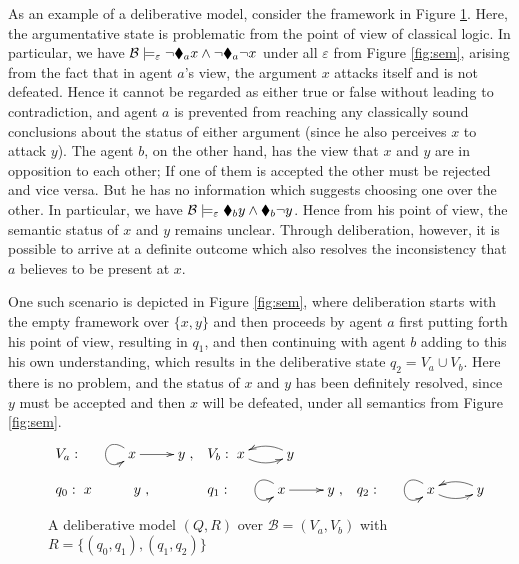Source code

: \documentclass[greybox]{svmult}
\newcommand{\views}{\mathcal B}
\newcommand{\sem}{\varepsilon}
\begin{document}
As an example of a deliberative model, consider the framework in Figure \ref{fig:del1}. Here, the argumentative state is problematic from the point of view of classical logic. In particular, we have $\views \models_\sem \neg \cdia_a x \land \neg \cdia_a \neg x$ under all $\sem$ from Figure \ref{fig:sem}, arising from the fact that in agent $a$'s view, the argument $x$ attacks itself and is not defeated. Hence it cannot be regarded as either true or false without leading to contradiction, and agent $a$ is prevented from reaching any classically sound conclusions about the status of either argument (since he also perceives $x$ to attack $y$). The agent $b$, on the other hand, has the view that $x$ and $y$ are in opposition to each other; If one of them is accepted the other must be rejected and vice versa. But he has no information which suggests choosing one over the other. In particular, we have $\views \models_\sem \cdia_b y \land \cdia_b \neg y$. Hence from his point of view, the semantic status of $x$ and $y$ remains unclear. Through deliberation, however, it is possible to arrive at a definite outcome which also resolves the inconsistency that $a$ believes to be present at $x$. 

One such scenario is depicted in Figure \ref{fig:sem}, where deliberation starts with the empty framework over $\{x,y\}$ and then proceeds by agent $a$ first putting forth his point of view, resulting in $q_1$, and then continuing with agent $b$ adding to this his own understanding, which results in the deliberative state $q_2 = V_a \cup V_b$. Here there is no problem, and the status of $x$ and $y$ has been definitely resolved, since $y$ must be accepted and then $x$ will be defeated, under all semantics from Figure \ref{fig:sem}.

\begin{figure}
$\begin{array}{llllll}
V_a: \xymatrix{& x \ar[r] \ar@(lu,ld) & y}, & V_b: \xymatrix{x \ar@/_/[r] & y \ar@/_/[l] } \\ \\
q_0: \xymatrix{ x & y }, & q_1: \xymatrix{& x \ar@(lu,ld)  \ar[r] & y }, & q_2: \xymatrix{&  x \ar@(lu,ld)  \ar@/_/[r] & y \ar@/_/[l]}
\end{array}$
\caption{A deliberative model $(Q,R)$ over $\views = (V_a,V_b)$ with $R = \{(q_0,q_1),(q_1,q_2)\}$}
\label{fig:del1}
\end{figure}
\end{document}
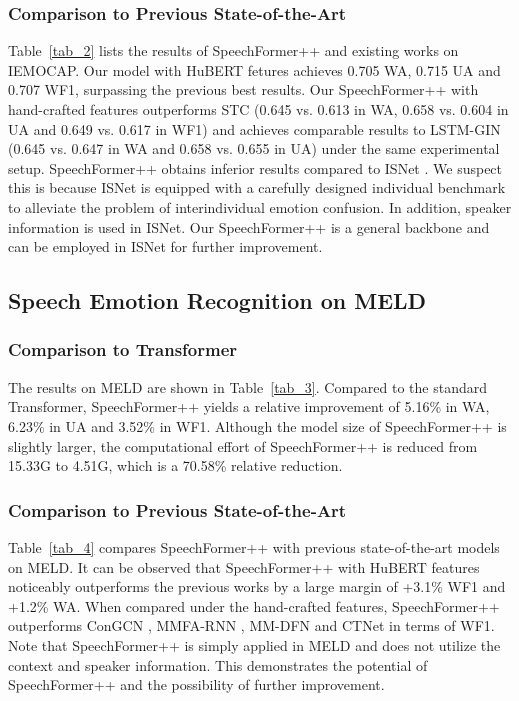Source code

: \documentclass[lettersize,journal]{IEEEtran}
\begin{document}
\subsubsection{Comparison to Previous State-of-the-Art} Table~\ref{tab_2} lists the results of SpeechFormer++ and existing works on IEMOCAP. Our model with HuBERT fetures achieves 0.705 WA, 0.715 UA and 0.707 WF1, surpassing the previous best results. Our SpeechFormer++ with hand-crafted features outperforms STC \cite{stc} (0.645 vs. 0.613 in WA, 0.658 vs. 0.604 in UA and 0.649 vs. 0.617 in WF1) and achieves comparable results to LSTM-GIN \cite{LSTM-GIN} (0.645 vs. 0.647 in WA and 0.658 vs. 0.655 in UA) under the same experimental setup. SpeechFormer++ obtains inferior results compared to ISNet \cite{ISNet}. We suspect this is because ISNet is equipped with a carefully designed individual benchmark to alleviate the problem of interindividual emotion confusion. In addition, speaker information is used in ISNet. Our SpeechFormer++ is a general backbone and can be employed in ISNet for further improvement.

\subsection{Speech Emotion Recognition on MELD}
\subsubsection{Comparison to Transformer} The results on MELD are shown in Table~\ref{tab_3}. Compared to the standard Transformer, SpeechFormer++ yields a relative improvement of 5.16\% in WA, 6.23\% in UA and 3.52\% in WF1. Although the model size of SpeechFormer++ is slightly larger, the computational effort of SpeechFormer++ is reduced from 15.33G to 4.51G, which is a 70.58\% relative reduction.

\subsubsection{Comparison to Previous State-of-the-Art} Table~\ref{tab_4} compares SpeechFormer++ with previous state-of-the-art models on MELD. It can be observed that SpeechFormer++ with HuBERT features noticeably outperforms the previous works by a large margin of +3.1\% WF1 and +1.2\% WA. When compared under the hand-crafted features, SpeechFormer++ outperforms ConGCN \cite{ConGCN}, MMFA-RNN \cite{MMFA-RNN}, MM-DFN \cite{MM-DFN} and CTNet \cite{ctnet} in terms of WF1. Note that SpeechFormer++ is simply applied in MELD and does not utilize the context and speaker information. This demonstrates the potential of SpeechFormer++ and the possibility of further improvement.
\end{document}
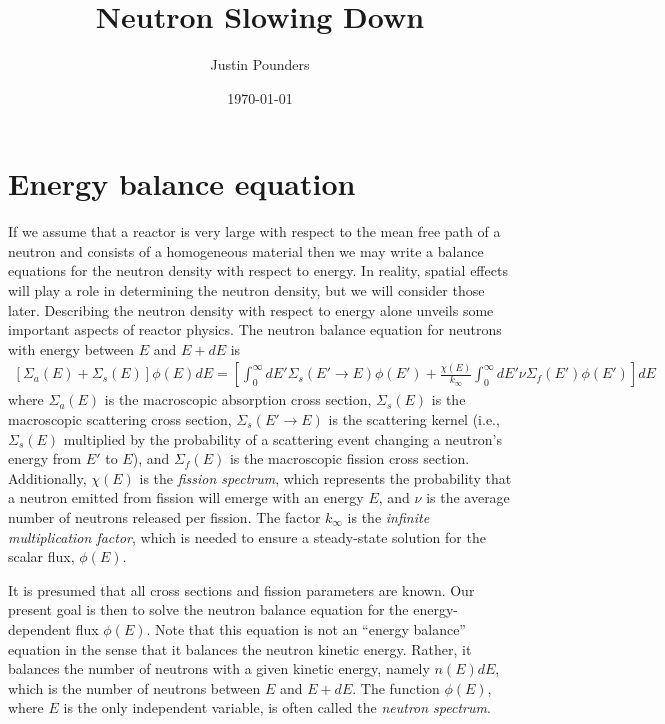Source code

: \documentclass[11pt]{article}
\author{Justin Pounders}
\date{\today}
\title{Neutron Slowing Down}
\begin{document}
\maketitle
\tableofcontents

\section{Energy balance equation}
\label{sec:orgheadline1}
If we assume that a reactor is very large with respect to the mean free path of a neutron and consists of a homogeneous material then we may write a balance equations for the neutron density with respect to energy.  In reality, spatial effects will play a role in determining the neutron density, but we will consider those later.  Describing the neutron density with respect to energy alone unveils some important aspects of reactor physics.  The neutron balance equation for neutrons with energy between \(E\) and \(E+dE\) is
\begin{align}
  \left[ \Sigma_a(E) + \Sigma_s(E) \right] \phi(E) dE
  = \left[ \int_0^\infty dE' \Sigma_s(E' \rightarrow E ) \phi(E')
           + \frac{\chi(E)}{k_\infty} \int_0^\infty dE' \nu\Sigma_f(E') \phi(E') \right] dE
\end{align}
where \(\Sigma_a(E)\) is the macroscopic absorption cross section, \(\Sigma_s(E)\) is the macroscopic scattering cross section, \(\Sigma_s(E' \rightarrow E)\) is the scattering kernel (i.e., \(\Sigma_s(E)\) multiplied by the probability of a scattering event changing a neutron's energy from \(E'\) to \(E\)), and \(\Sigma_f(E)\) is the macroscopic fission cross section.  Additionally, \(\chi(E)\) is the \emph{fission spectrum}, which represents the probability that a neutron emitted from fission will emerge with an energy \(E\), and \(\nu\) is the average number of neutrons released per fission.  The factor \(k_\infty\) is the \emph{infinite multiplication factor}, which is needed to ensure a steady-state solution for the scalar flux, \(\phi(E)\).

It is presumed that all cross sections and fission parameters are known.  Our present goal is then to solve the neutron balance equation for the energy-dependent flux \(\phi(E)\).  Note that this equation is not an ``energy balance'' equation in the sense that it balances the neutron kinetic energy.  Rather, it balances the number of neutrons with a given kinetic energy, namely \(n(E)dE\), which is the number of neutrons between \(E\) and \(E+dE\).  The function \(\phi(E)\), where \(E\) is the only independent variable, is often called the \emph{neutron spectrum}.
\end{document}
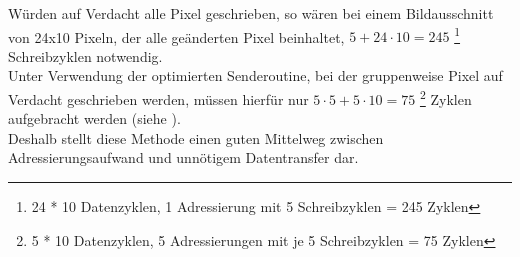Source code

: Würden auf Verdacht alle Pixel geschrieben, so wären bei einem Bildausschnitt von 24x10 Pixeln, der alle geänderten Pixel beinhaltet,  $5 + 24 \cdot 10 = 245$ \footnote{24 * 10 Datenzyklen, 1 Adressierung mit 5 Schreibzyklen = 245 Zyklen} Schreibzyklen notwendig. \\
Unter Verwendung der optimierten Senderoutine, bei der gruppenweise Pixel auf Verdacht geschrieben werden, müssen hierfür nur $5 \cdot 5 + 5 \cdot 10 = 75$ \footnote{5 * 10 Datenzyklen, 5 Adressierungen mit je 5 Schreibzyklen = 75 Zyklen} Zyklen aufgebracht werden (siehe \citep{Schlegel2013a}).\\ Deshalb stellt diese Methode einen guten Mittelweg zwischen Adressierungsaufwand und unnötigem Datentransfer dar. 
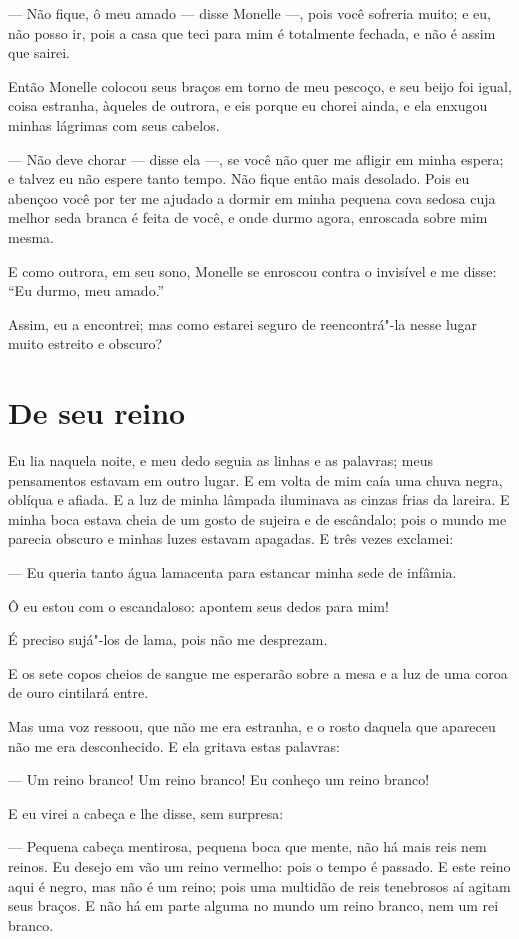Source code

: --- Não fique, ô meu amado --- disse Monelle ---, pois você sofreria muito; e
eu, não posso ir, pois a casa que teci para mim é totalmente fechada, e
não é assim que sairei.

Então Monelle colocou seus braços em torno de meu pescoço, e seu beijo
foi igual, coisa estranha, àqueles de outrora, e eis porque eu chorei
ainda, e ela enxugou minhas lágrimas com seus cabelos.

--- Não deve chorar --- disse ela ---, se você não quer me afligir em minha
espera; e talvez eu não espere tanto tempo. Não fique então mais desolado.
Pois eu abençoo você por ter me ajudado a dormir em minha pequena cova
sedosa cuja melhor seda branca é feita de você, e onde durmo agora,
enroscada sobre mim mesma.

E como outrora, em seu sono, Monelle se enroscou contra o invisível e
me disse: “Eu durmo, meu amado.”

Assim, eu a encontrei; mas como estarei seguro de reencontrá"-la nesse
lugar muito estreito e obscuro?

\section*{De seu reino}

Eu lia naquela noite, e meu dedo seguia as linhas e as palavras; meus
pensamentos estavam em outro lugar. E em volta de mim caía uma chuva
negra, oblíqua e afiada. E a luz de minha lâmpada iluminava as cinzas
frias da lareira. E minha boca estava cheia de um gosto de sujeira e de
escândalo; pois o mundo me parecia obscuro e minhas luzes estavam
apagadas. E três vezes exclamei:

--- Eu queria tanto água lamacenta para estancar minha sede de infâmia.

Ô eu estou com o escandaloso: apontem seus dedos para mim!

É preciso sujá"-los de lama, pois não me desprezam.

E os sete copos cheios de sangue me esperarão sobre a mesa e a luz de
uma coroa de ouro cintilará entre.

Mas uma voz ressoou, que não me era estranha, e o rosto daquela que
apareceu não me era desconhecido. E ela gritava estas palavras:

--- Um reino branco! Um reino branco! Eu conheço um reino branco!

E eu virei a cabeça e lhe disse, sem surpresa:

--- Pequena cabeça mentirosa, pequena boca que mente, não há mais reis
nem reinos. Eu desejo em vão um reino vermelho: pois o tempo é passado. E
este reino aqui é negro, mas não é um reino; pois uma multidão de reis
tenebrosos aí agitam seus braços. E não há em parte alguma no mundo um
reino branco, nem um rei branco.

####

**To do:**
List every line in the records above that contains the word "sobre".

**Result of the exercise:**
enroscada sobre mim mesma.
E os sete copos cheios de sangue me esperarão sobre a mesa e a luz de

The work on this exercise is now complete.